» **INFORMATION**
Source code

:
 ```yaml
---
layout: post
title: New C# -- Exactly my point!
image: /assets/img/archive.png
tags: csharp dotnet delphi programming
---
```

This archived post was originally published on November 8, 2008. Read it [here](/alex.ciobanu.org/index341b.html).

» **YOUR TASK**
Nothing should be omitted or altered. Retype the records exactly.

» **TASK OUTPUT**
Source code

:
 ```yaml
---
layout: post
title: New C# -- Exactly my point!
image: /assets/img/archive.png
tags: csharp dotnet delphi programming
---
```

This archived post was originally published on November 8, 2008. Read it [here](/alex.ciobanu.org/index341b.html).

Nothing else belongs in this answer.